Pembelajaran Berbasis Bermain Pembelajaran Berbasis Bermain 1. Hakikat Pembelajaran

Merujuk pada kriteria belajar dalam pembelajaran berbasis bermain di atas, Rencana Pelaksanaan Pembelajaran Harian RPPH yang dibuat oleh guru haruslah mencakup kegiatan bermain yang dapat menimbulkan rasa senang dan nyaman dalam proses pembelajaran. Pertama, bermain merupakan sarana belajar. Artinya, bermain dapat dijadikan sebagai sarana pembelajaran untuk bereksplorasi dan berinteraksi dengan teman, guru, dan orang tua untuk membangun pengetahuan. Ke-dua, bermain muncul dari dalam diri anak, yaitu kegiatan yang dilakukan anak berasal dari minat dan keinginan anak tanpa adanya paksaan. Ke-tiga, bermain bebas dan terbatas merupakan permainan yang mengembangkan keterampilan anak dalam memahami aturan dan norma yang harus ditaati. Ke-empat, bermain adalah aktivitas nyata dan sesungguhnya yang dilakukan oleh anak. Anak yang sedang bermain dapat membentuk dunianya, sehingga seringkali dianggap nyata dan sungguh-sungguh. Selanjutnya, yang ke-lima bermain lebih terfokus pada proses daripada hasil. Saat anak melakukan suatu permainan anak menemukan pengetahuannya sendiri melalui pengalaman yang telah diperoleh sehingga proses bermain memiliki makna tersendiri bagi anak usia dini.
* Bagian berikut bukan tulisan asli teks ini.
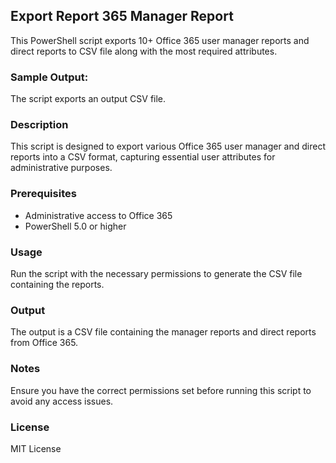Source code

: ## Export Report 365 Manager Report
This PowerShell script exports 10+ Office 365 user manager reports and direct reports to CSV file along with the most required attributes.

### Sample Output:

The script exports an output CSV file.

### Description
This script is designed to export various Office 365 user manager and direct reports into a CSV format, capturing essential user attributes for administrative purposes.

### Prerequisites
- Administrative access to Office 365
- PowerShell 5.0 or higher

### Usage
Run the script with the necessary permissions to generate the CSV file containing the reports.

### Output
The output is a CSV file containing the manager reports and direct reports from Office 365.

### Notes
Ensure you have the correct permissions set before running this script to avoid any access issues.

### License
MIT License
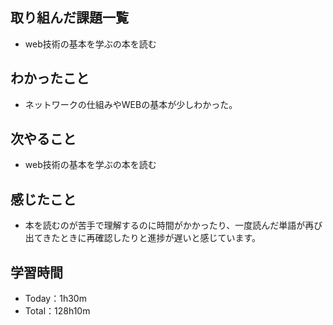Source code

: ## 取り組んだ課題一覧
- web技術の基本を学ぶの本を読む
## わかったこと
- ネットワークの仕組みやWEBの基本が少しわかった。
## 次やること
- web技術の基本を学ぶの本を読む
## 感じたこと
- 本を読むのが苦手で理解するのに時間がかかったり、一度読んだ単語が再び出てきたときに再確認したりと進捗が遅いと感じています。
## 学習時間
- Today：1h30m
- Total：128h10m

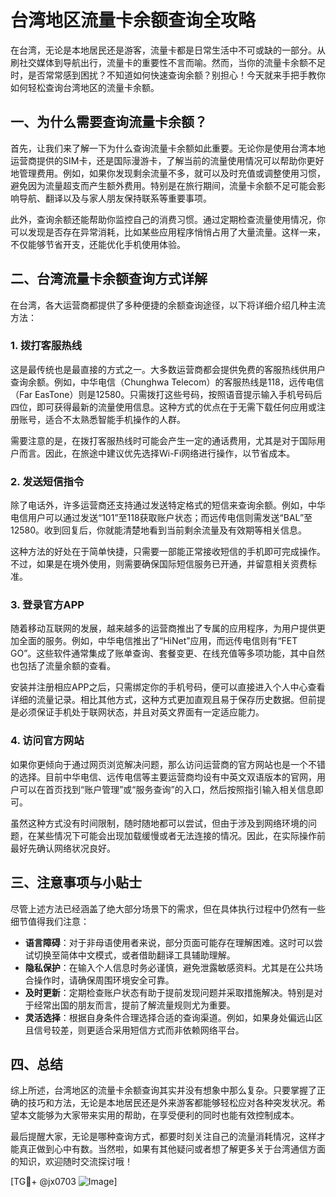 # 台湾地区流量卡余额查询全攻略

在台湾，无论是本地居民还是游客，流量卡都是日常生活中不可或缺的一部分。从刷社交媒体到导航出行，流量卡的重要性不言而喻。然而，当你的流量卡余额不足时，是否常常感到困扰？不知道如何快速查询余额？别担心！今天就来手把手教你如何轻松查询台湾地区的流量卡余额。

## 一、为什么需要查询流量卡余额？

首先，让我们来了解一下为什么查询流量卡余额如此重要。无论你是使用台湾本地运营商提供的SIM卡，还是国际漫游卡，了解当前的流量使用情况可以帮助你更好地管理费用。例如，如果你发现剩余流量不多，就可以及时充值或调整使用习惯，避免因为流量超支而产生额外费用。特别是在旅行期间，流量卡余额不足可能会影响导航、翻译以及与家人朋友保持联系等重要事项。

此外，查询余额还能帮助你监控自己的消费习惯。通过定期检查流量使用情况，你可以发现是否存在异常消耗，比如某些应用程序悄悄占用了大量流量。这样一来，不仅能够节省开支，还能优化手机使用体验。

## 二、台湾流量卡余额查询方式详解

在台湾，各大运营商都提供了多种便捷的余额查询途径，以下将详细介绍几种主流方法：

### 1. **拨打客服热线**

这是最传统也是最直接的方式之一。大多数运营商都会提供免费的客服热线供用户查询余额。例如，中华电信（Chunghwa Telecom）的客服热线是118，远传电信（Far EasTone）则是12580。只需拨打这些号码，按照语音提示输入手机号码后四位，即可获得最新的流量使用信息。这种方式的优点在于无需下载任何应用或注册账号，适合不太熟悉智能手机操作的人群。

需要注意的是，在拨打客服热线时可能会产生一定的通话费用，尤其是对于国际用户而言。因此，在旅途中建议优先选择Wi-Fi网络进行操作，以节省成本。

### 2. **发送短信指令**

除了电话外，许多运营商还支持通过发送特定格式的短信来查询余额。例如，中华电信用户可以通过发送“101”至118获取账户状态；而远传电信则需发送“BAL”至12580。收到回复后，你就能清楚地看到当前剩余流量及有效期等相关信息。

这种方法的好处在于简单快捷，只需要一部能正常接收短信的手机即可完成操作。不过，如果是在境外使用，则需要确保国际短信服务已开通，并留意相关资费标准。

### 3. **登录官方APP**

随着移动互联网的发展，越来越多的运营商推出了专属的应用程序，为用户提供更加全面的服务。例如，中华电信推出了“HiNet”应用，而远传电信则有“FET GO”。这些软件通常集成了账单查询、套餐变更、在线充值等多项功能，其中自然也包括了流量余额的查看。

安装并注册相应APP之后，只需绑定你的手机号码，便可以直接进入个人中心查看详细的流量记录。相比其他方式，这种方式更加直观且易于保存历史数据。但前提是必须保证手机处于联网状态，并且对英文界面有一定适应能力。

### 4. **访问官方网站**

如果你更倾向于通过网页浏览解决问题，那么访问运营商的官方网站也是一个不错的选择。目前中华电信、远传电信等主要运营商均设有中英文双语版本的官网，用户可以在首页找到“账户管理”或“服务查询”的入口，然后按照指引输入相关信息即可。

虽然这种方式没有时间限制，随时随地都可以尝试，但由于涉及到网络环境的问题，在某些情况下可能会出现加载缓慢或者无法连接的情况。因此，在实际操作前最好先确认网络状况良好。

## 三、注意事项与小贴士

尽管上述方法已经涵盖了绝大部分场景下的需求，但在具体执行过程中仍然有一些细节值得我们注意：

- **语言障碍**：对于非母语使用者来说，部分页面可能存在理解困难。这时可以尝试切换至简体中文模式，或者借助翻译工具辅助理解。
- **隐私保护**：在输入个人信息时务必谨慎，避免泄露敏感资料。尤其是在公共场合操作时，请确保周围环境安全可靠。
- **及时更新**：定期检查账户状态有助于提前发现问题并采取措施解决。特别是对于经常出国的朋友而言，提前了解流量规则尤为重要。
- **灵活选择**：根据自身条件合理选择合适的查询渠道。例如，如果身处偏远山区且信号较差，则更适合采用短信方式而非依赖网络平台。

## 四、总结

综上所述，台湾地区的流量卡余额查询其实并没有想象中那么复杂。只要掌握了正确的技巧和方法，无论是本地居民还是外来游客都能够轻松应对各种突发状况。希望本文能够为大家带来实用的帮助，在享受便利的同时也能有效控制成本。

最后提醒大家，无论是哪种查询方式，都要时刻关注自己的流量消耗情况，这样才能真正做到心中有数。当然啦，如果有其他疑问或者想了解更多关于台湾通信方面的知识，欢迎随时交流探讨哦！

[TG💪+ @jx0703 ![Image](https://github.com/user-attachments/assets/dbca1d08-cadb-493c-b0ec-ad6f7a83f270)]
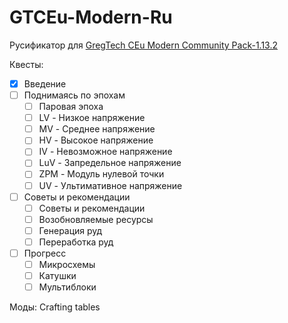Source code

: # GTCEu-Modern-Ru
Русификатор для [GregTech CEu Modern Community Pack-1.13.2](https://www.curseforge.com/minecraft/modpacks/gregtech-community-pack-modern/files/6379336)  

Квесты:  
  - [x] Введение  
  - [ ] Поднимаясь по эпохам  
    - [ ] Паровая эпоха  
    - [ ] LV - Низкое напряжение  
    - [ ] MV - Среднее напряжение  
    - [ ] HV - Высокое напряжение  
    - [ ] IV - Невозможное напряжение  
    - [ ] LuV - Запредельное напряжение  
    - [ ] ZPM - Модуль нулевой точки  
    - [ ] UV - Ультимативное напряжение  
  - [ ] Советы и рекомендации  
    - [ ] Советы и рекомендации  
    - [ ] Возобновляемые ресурсы  
    - [ ] Генерация руд  
    - [ ] Переработка руд  
  - [ ] Прогресс  
    - [ ] Микросхемы  
    - [ ] Катушки  
    - [ ] Мультиблоки  
    
Моды: Crafting tables
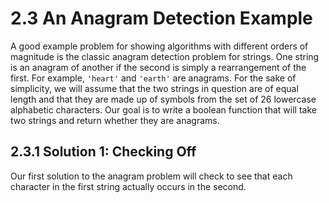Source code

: # 2.3 An Anagram Detection Example

A good example problem for showing algorithms with different orders of magnitude is the classic anagram detection problem for strings. One string is an anagram of another if the second is simply a rearrangement of the first. For example, `'heart'` and `'earth'` are anagrams. For the sake of simplicity, we will assume that the two strings in question are of equal length and that they are made up of symbols from the set of 26 lowercase alphabetic characters. Our goal is to write a boolean function that will take two strings and return whether they are anagrams.

## 2.3.1 Solution 1: Checking Off

Our first solution to the anagram problem will check to see that each character in the first string actually occurs in the second.

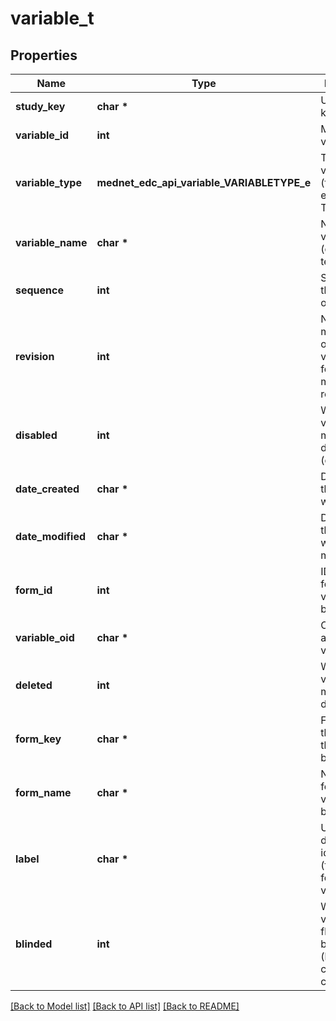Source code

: # variable_t

## Properties
Name | Type | Description | Notes
------------ | ------------- | ------------- | -------------
**study_key** | **char \*** | Unique study key | [optional] 
**variable_id** | **int** | Mednet variable ID | [optional] 
**variable_type** | **mednet_edc_api_variable_VARIABLETYPE_e** | Type of the variable (field type), e.g., RADIO, TEXT, etc. | [optional] 
**variable_name** | **char \*** | Name of the variable (question text or label) | [optional] 
**sequence** | **int** | Sequence of the variable on the form | [optional] 
**revision** | **int** | Number of modifications of the variable (via form metadata revisions) | [optional] 
**disabled** | **int** | Whether the variable is marked as disabled (deleted) | [optional] 
**date_created** | **char \*** | Date when this variable was created | [optional] 
**date_modified** | **char \*** | Date when this variable was last modified | [optional] 
**form_id** | **int** | ID of the form that this variable belongs to | [optional] 
**variable_oid** | **char \*** | Client-assigned variable OID | [optional] 
**deleted** | **int** | Whether the variable is marked as deleted | [optional] 
**form_key** | **char \*** | Form key of the form that this variable belongs to | [optional] 
**form_name** | **char \*** | Name of the form that this variable belongs to | [optional] 
**label** | **char \*** | User-defined identifier (field name) for the variable | [optional] 
**blinded** | **int** | Whether the variable is flagged as blinded (hidden in certain contexts) | [optional] 

[[Back to Model list]](../README.md#documentation-for-models) [[Back to API list]](../README.md#documentation-for-api-endpoints) [[Back to README]](../README.md)


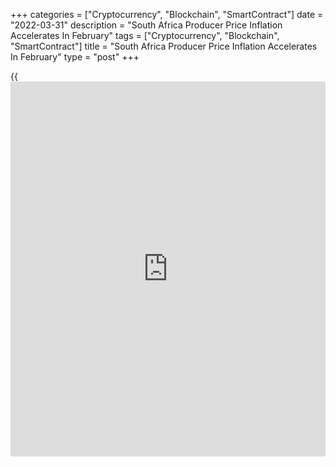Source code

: +++
categories = ["Cryptocurrency", "Blockchain", "SmartContract"]
date = "2022-03-31"
description = "South Africa Producer Price Inflation Accelerates In February"
tags = ["Cryptocurrency", "Blockchain", "SmartContract"]
title = "South Africa Producer Price Inflation Accelerates In February"
type = "post"
+++

{{<iframe id="large-banner" src="https://www.bounty.group/#slide=7.0" width="100%" height="600" scrolling="no" style="border: 0px solid rgb(216, 221, 230); border-radius: 3px;">}}

South Africa's producer price inflation increased unexpectedly in
February after easing in the previous month, figures from Statistics
South Africa showed on Thursday.

The producer price index rose 10.5 percent year-on-year in February,
following a 10.1 percent increase in January. Economists had expected an
inflation of 10.0 percent.

In December, producer price inflation was 10.8 percent.

The main contribution for the increase in prices came from coke,
petroleum, chemical, rubber and plastic products, metals, machinery,
equipment and computing equipment, and food products, beverages and
tobacco products in February.

Producer prices for the mining industry gained 6.4 percent annually in
February and prices for electricity and water increased 12.9 percent.

Prices for agriculture, forestry and fishing, and intermediate goods
rose by 8.0 percent and 19.3 percent, respectively.

On a monthly basis, producer prices rose 1.1 percent in February.
Economists had forecast a rise of 0.9 percent.

For comments and feedback [contact](https://www.playgroundfx.com/contact/): editorial@rtt[news](https://www.letsplayfx.com/blog/forex-news-website/).com

[Economic News][1]

 **What parts of the world are seeing the best (and worst) economic
performances lately? Click[here][2] to check out our [Econ Scorecard][2]
and find out! See up-to-the-moment [ranking](https://www.playgroundfx.com/blog/crypto-exchange-ranking/)s for the best and worst
performers in [GDP][3], [unemployment rate][4], [inflation][5] and much
more.**

   1. www.rtt[news](https://www.letsplayfx.com/blog/forex-news-website/).com/Content/EconomicNews.aspx
   2. www.rtt[news](https://www.letsplayfx.com/blog/forex-news-website/).com/economic-scorecard/world-rank/unemployment-rate/highest-performance.aspx
   3. www.rtt[news](https://www.letsplayfx.com/blog/forex-news-website/).com/economic-scorecard/world-rank/GDP/highest-performance.aspx
   4. www.rtt[news](https://www.letsplayfx.com/blog/forex-news-website/).com/economic-scorecard/world-rank/unemployment-rate/lowest-performance.aspx
   5. www.rtt[news](https://www.letsplayfx.com/blog/forex-news-website/).com/economic-scorecard/world-rank/CPI/highest-performance.aspx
Ke-enam, bermain didominasi oleh hasil maksudnya bermain merupakan aktivitas yang produktif bagi anak dalam menciptakan suatu karya. Ke-tujuh, bermain melibatkan peran aktif dari pemain merupakan kegiatan yang dilakukan anak menjadikan anak menjadi pembelajar yang aktif karena pembelajaran berbasis bermain berorientasi pada anak. Piaget dan Smilansky dalam Haenilah, 2015: 94 menekankan “pentingnya belajar melalui bermain yang menekankan sensorimotor anak usia dini. Upaya ini dilakukan melalui hubungan fisik anak dengan lingkungan”. Upaya membelajarkan anak melalui pembelajaran berbasis bermain membawa konsekuensi terhadap pemahaman guru terhadap pentingnya bermain bagi anak usia dini. Pada pembelajaran berbasis bermain hal terpenting bukanlah bagaimana guru membuat anak belajar, akan tetapi membuat anak menjadi sosok yang kritis, memahami sesuatu, membangun pengetahuan itu sendiri, dan menemukan pengetahuan sendiri yang didapat melalui pengamatan dan percobaan.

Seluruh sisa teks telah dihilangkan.